▸ **Records shown**:
• • •

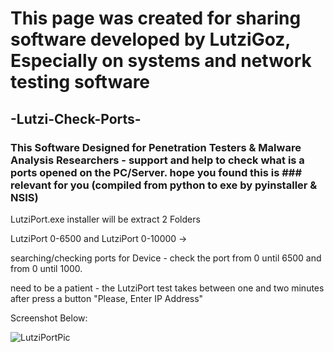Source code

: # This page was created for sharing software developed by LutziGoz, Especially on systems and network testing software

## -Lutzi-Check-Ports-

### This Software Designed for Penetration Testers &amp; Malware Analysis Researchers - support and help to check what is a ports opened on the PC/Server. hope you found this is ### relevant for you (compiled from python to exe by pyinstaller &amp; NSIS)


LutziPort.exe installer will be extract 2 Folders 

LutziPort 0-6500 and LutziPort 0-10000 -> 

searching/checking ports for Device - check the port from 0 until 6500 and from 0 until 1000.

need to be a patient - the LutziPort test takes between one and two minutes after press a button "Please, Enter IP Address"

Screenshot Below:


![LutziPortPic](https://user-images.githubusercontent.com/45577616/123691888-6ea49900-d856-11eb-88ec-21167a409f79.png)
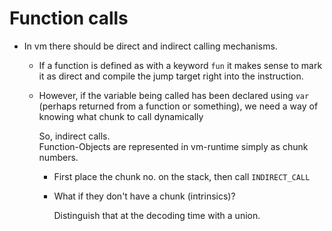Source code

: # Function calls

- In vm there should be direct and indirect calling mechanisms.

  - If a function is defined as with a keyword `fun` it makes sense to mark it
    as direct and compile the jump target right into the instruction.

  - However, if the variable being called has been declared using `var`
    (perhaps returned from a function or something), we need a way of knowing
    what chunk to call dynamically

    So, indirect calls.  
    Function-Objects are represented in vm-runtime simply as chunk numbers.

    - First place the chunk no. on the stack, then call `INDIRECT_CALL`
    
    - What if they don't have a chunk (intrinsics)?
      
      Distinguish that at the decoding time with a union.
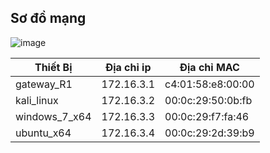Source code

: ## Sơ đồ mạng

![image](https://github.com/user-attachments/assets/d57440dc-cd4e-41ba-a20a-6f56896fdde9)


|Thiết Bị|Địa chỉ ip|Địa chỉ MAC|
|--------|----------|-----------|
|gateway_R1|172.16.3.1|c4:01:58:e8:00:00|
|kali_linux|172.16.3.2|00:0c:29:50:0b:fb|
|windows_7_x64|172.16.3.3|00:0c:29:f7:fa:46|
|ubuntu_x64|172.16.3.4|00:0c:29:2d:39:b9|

• • •

▸ **Work instructions**:
Give the entries back verbatim and omit the images.

▸ **Solution for this problem**:
Source code

: # This page was created for sharing software developed by LutziGoz, Especially on systems and network testing software

## -Lutzi-Check-Ports-

### This Software Designed for Penetration Testers &amp; Malware Analysis Researchers - support and help to check what is a ports opened on the PC/Server. hope you found this is ### relevant for you (compiled from python to exe by pyinstaller &amp; NSIS)


LutziPort.exe installer will be extract 2 Folders 

LutziPort 0-6500 and LutziPort 0-10000 -> 

searching/checking ports for Device - check the port from 0 until 6500 and from 0 until 1000.

need to be a patient - the LutziPort test takes between one and two minutes after press a button "Please, Enter IP Address"

Screenshot Below:


![LutziPortPic](https://user-images.githubusercontent.com/45577616/123691888-6ea49900-d856-11eb-88ec-21167a409f79.png)
Source code

: # Function calls

- In vm there should be direct and indirect calling mechanisms.

  - If a function is defined as with a keyword `fun` it makes sense to mark it
    as direct and compile the jump target right into the instruction.

  - However, if the variable being called has been declared using `var`
    (perhaps returned from a function or something), we need a way of knowing
    what chunk to call dynamically

    So, indirect calls.  
    Function-Objects are represented in vm-runtime simply as chunk numbers.

    - First place the chunk no. on the stack, then call `INDIRECT_CALL`
    
    - What if they don't have a chunk (intrinsics)?
      
      Distinguish that at the decoding time with a union.
Source code

: ## Sơ đồ mạng

![image](https://github.com/user-attachments/assets/d57440dc-cd4e-41ba-a20a-6f56896fdde9)


|Thiết Bị|Địa chỉ ip|Địa chỉ MAC|
|--------|----------|-----------|
|gateway_R1|172.16.3.1|c4:01:58:e8:00:00|
|kali_linux|172.16.3.2|00:0c:29:50:0b:fb|
|windows_7_x64|172.16.3.3|00:0c:29:f7:fa:46|
|ubuntu_x64|172.16.3.4|00:0c:29:2d:39:b9|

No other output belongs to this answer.